そもそも、タイトルの『五日物語』って何なのかしらん・・・って、気になったので調べたところ、17世紀初頭、イタリア・ナポリで書かれた世界最初の民話集のこと。
ただし、正式な書名は「物語のなかの物語」(映画の原題「TALE OF TALES」は、これの英語訳ですね)。
で、通称が『五日物語(ペンタメローネ)』。
これは、1日ごとに10の物語が5日分語られる体裁が、1日ごとに10の物語が10日分語られるボッカッチョの『十日物語(デカメロン)』と体裁が似ていることによるものらしい。
と、後から得た知識は、ここまで。
さて、映画。

3つの国の3つの物語。

ひとつ目は、子供が欲しくて欲しくてたまらない女王(サルマ・ハエック)の話。
女王の願いを叶えるためには、海獣の心臓を食せ、と魔術師からの助言を得た国王(ジョン・C・ライリー)は命を賭して、怪獣の心臓を得る。
それを食した女王は、1日で身籠る。
しかし、海獣の心臓を料理した料理女も同じく身籠り、ふたりは同じような真っ白な男児を1日で産む・・・

ふたつ目は、好色な王(ヴァンサン・カッセル)に見初められる老女(ヘイレー・カーマイケル)の話。
姉とふたり暮らしの老女は、その素晴らしい歌声から王に見初められるが、王は彼女の姿をみていない。
王の執拗な求愛に、とうとう老女は、皮膚を切って皴を伸ばして寝屋を共にするが、本当の姿を王に見られてしまう・・・

みっつめ目は、大人の世界に憧れを抱く王女(ビビー・ケイヴ)の話。
早く結婚して城を出たいという執拗な彼女の願いを聞き入れた王(トビー・ジョーンズ)は、自分が秘かに飼っていた動物の皮の正体を言い当てた者に王女を嫁がせると国中にお触れを出した。
皮の正体は、犬ほどに巨大化したノミであり、言い当てる者などないと高を括っていたが、山奥に住む巨漢の醜い男が正解してしまう・・・

これら3つの物語が、綾なすタペストリーのように語られていく。

デヴィッド・クローネンバーグ作品の常連ピーター・サシツキーによる、緑や赤が鮮やかな画面は、濃密。
アレクサンドル・デスプラの音楽も重厚。
そして、どの物語も、おとぎ話だからといって、めでたしめでたし、とは、なりそうもない。

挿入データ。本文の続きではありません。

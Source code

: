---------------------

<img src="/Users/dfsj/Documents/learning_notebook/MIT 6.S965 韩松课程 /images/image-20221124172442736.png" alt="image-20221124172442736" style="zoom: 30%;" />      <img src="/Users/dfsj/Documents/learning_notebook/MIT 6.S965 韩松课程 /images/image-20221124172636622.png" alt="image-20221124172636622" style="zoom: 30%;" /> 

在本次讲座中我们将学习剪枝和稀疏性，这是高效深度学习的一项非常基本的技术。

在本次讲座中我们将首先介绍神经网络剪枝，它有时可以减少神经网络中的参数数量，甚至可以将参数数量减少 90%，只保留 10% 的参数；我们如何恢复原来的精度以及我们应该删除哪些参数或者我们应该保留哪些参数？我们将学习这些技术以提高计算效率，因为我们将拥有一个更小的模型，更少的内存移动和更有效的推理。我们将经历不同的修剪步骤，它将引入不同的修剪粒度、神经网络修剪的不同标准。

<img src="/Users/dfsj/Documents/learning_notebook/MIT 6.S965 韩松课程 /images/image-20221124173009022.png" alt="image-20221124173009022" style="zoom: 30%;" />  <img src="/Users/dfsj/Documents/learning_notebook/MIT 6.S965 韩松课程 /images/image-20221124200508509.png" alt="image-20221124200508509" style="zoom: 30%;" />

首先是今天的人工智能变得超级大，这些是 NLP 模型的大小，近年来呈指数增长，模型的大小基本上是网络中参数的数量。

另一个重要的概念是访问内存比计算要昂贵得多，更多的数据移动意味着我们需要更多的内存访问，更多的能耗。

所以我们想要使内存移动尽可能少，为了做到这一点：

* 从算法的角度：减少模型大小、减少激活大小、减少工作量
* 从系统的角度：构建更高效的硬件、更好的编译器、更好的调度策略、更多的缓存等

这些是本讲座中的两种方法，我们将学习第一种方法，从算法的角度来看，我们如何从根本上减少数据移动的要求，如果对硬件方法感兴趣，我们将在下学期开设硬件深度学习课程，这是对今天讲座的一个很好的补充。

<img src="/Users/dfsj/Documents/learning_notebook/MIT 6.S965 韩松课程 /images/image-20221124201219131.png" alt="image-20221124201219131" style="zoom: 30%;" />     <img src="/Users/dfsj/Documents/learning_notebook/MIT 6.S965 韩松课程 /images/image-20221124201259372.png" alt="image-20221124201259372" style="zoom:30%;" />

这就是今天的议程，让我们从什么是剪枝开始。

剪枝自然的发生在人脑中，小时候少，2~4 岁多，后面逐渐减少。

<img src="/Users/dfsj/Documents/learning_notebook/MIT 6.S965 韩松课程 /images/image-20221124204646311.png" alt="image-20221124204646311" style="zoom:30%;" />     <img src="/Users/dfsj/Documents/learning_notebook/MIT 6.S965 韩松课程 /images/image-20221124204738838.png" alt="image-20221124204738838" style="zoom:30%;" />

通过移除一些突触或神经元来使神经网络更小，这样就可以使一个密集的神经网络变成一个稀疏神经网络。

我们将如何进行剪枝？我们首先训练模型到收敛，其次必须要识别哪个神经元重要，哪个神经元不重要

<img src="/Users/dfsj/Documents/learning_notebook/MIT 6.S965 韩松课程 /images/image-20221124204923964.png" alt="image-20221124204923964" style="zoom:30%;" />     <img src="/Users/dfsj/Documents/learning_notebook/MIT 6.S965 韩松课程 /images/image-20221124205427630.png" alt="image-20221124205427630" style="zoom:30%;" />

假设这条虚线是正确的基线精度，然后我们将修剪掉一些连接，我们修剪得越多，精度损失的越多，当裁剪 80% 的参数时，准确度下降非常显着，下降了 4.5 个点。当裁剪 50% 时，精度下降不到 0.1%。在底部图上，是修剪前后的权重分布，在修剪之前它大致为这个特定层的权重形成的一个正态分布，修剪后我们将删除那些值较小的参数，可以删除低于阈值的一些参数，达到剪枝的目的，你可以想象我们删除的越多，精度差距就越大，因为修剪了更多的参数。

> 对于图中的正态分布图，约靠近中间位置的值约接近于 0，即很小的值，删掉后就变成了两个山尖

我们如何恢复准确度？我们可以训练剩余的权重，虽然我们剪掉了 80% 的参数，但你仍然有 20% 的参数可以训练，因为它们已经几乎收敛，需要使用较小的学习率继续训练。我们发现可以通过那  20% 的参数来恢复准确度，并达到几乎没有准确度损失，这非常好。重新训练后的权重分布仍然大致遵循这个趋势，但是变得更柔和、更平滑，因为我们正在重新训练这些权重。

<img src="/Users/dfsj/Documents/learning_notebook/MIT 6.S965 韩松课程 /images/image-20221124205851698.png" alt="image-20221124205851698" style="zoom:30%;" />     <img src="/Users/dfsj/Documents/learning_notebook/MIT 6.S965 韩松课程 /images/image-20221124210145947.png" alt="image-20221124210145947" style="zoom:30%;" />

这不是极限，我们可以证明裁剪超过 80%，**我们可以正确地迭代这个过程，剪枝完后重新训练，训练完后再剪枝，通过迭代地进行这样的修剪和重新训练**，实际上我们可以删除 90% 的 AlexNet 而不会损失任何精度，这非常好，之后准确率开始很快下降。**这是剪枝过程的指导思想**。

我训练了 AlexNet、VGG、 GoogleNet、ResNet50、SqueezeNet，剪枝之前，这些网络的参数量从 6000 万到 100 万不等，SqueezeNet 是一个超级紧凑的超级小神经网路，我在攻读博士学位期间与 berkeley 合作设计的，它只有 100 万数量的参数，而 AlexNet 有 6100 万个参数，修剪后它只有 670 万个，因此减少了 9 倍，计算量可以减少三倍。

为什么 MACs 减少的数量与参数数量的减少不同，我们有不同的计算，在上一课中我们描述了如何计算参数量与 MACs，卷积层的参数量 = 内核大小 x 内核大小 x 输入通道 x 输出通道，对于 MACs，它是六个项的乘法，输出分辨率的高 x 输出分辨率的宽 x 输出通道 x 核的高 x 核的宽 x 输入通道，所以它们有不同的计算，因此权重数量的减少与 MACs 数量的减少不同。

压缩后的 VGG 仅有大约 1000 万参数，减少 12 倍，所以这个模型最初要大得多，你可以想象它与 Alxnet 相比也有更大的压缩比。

なんらかの教訓を得ようとか、幸せになれてよかったとか、そんな着地点を求めず、どのような結末を迎えるのか、本来、物語自身が持っている物語性を愉しみながら観ていく。
そんな映画。

ただし、よくよく観れば、登場する女性たちは三世代。
若い王女は自由を願い、中年の王女は子どもを望み、老女は若さを求める。
そして、彼女たち皆が、その願いや望みを得るのと引き換えに、何らかの大きな代償が伴っている。

原本から、この3つの物語を掬い上げたのは、なんらかの意図があるようにも思えるが、そんなことは考えないほうがいい。
物語自身が持っている物語性を愉しむ。
それは「映像によって物語を語る」映画本来のの愉しみ方なのだから。

評価は★★★★(4つ)としておきます。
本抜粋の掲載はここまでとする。